YOUR ASSIGNMENT: Take the lines of the data below from the very first through the line containing "The following schemes" and output them exactly, pictures excluded.

*** DATA EXTRACTS Section Begins ***

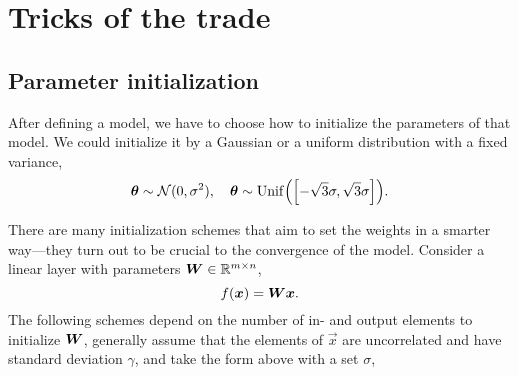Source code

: \section{Tricks of the trade}

\subsection{Parameter initialization}

After defining a model, we have to choose how to initialize the parameters of that model. We could
initialize it by a Gaussian or a uniform distribution with a fixed variance, \[
    \vec{\theta} \sim \mathcal{N}(0, \sigma^2), \quad \vec{\theta} \sim \mathrm{Unif} \lft( \lft[ -\sqrt{3}\sigma, \sqrt{3}\sigma \rgt] \rgt).
\]

There are many initialization schemes that aim to set the weights in a smarter way---they turn out
to be crucial to the convergence of the model. Consider a linear layer with parameters $\bm{W} \in
    \mathbb{R}^{m \times n}$, \[
    f(\bm{x}) = \bm{W} \bm{x}.
\]
The following schemes depend on the number of in- and output elements to initialize $\bm{W}$,
generally assume that the elements of $\vec{x}$ are uncorrelated and have standard deviation
$\gamma$, and take the form above with a set $\sigma$,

*** DATA EXTRACTS Section Ends ***

EXERCISE RESPONSE:
Source code

: \section{Tricks of the trade}

\subsection{Parameter initialization}

After defining a model, we have to choose how to initialize the parameters of that model. We could
initialize it by a Gaussian or a uniform distribution with a fixed variance, \[
    \vec{\theta} \sim \mathcal{N}(0, \sigma^2), \quad \vec{\theta} \sim \mathrm{Unif} \lft( \lft[ -\sqrt{3}\sigma, \sqrt{3}\sigma \rgt] \rgt).
\]

There are many initialization schemes that aim to set the weights in a smarter way---they turn out
to be crucial to the convergence of the model. Consider a linear layer with parameters $\bm{W} \in
    \mathbb{R}^{m \times n}$, \[
    f(\bm{x}) = \bm{W} \bm{x}.
\]
The following schemes depend on the number of in- and output elements to initialize $\bm{W}$,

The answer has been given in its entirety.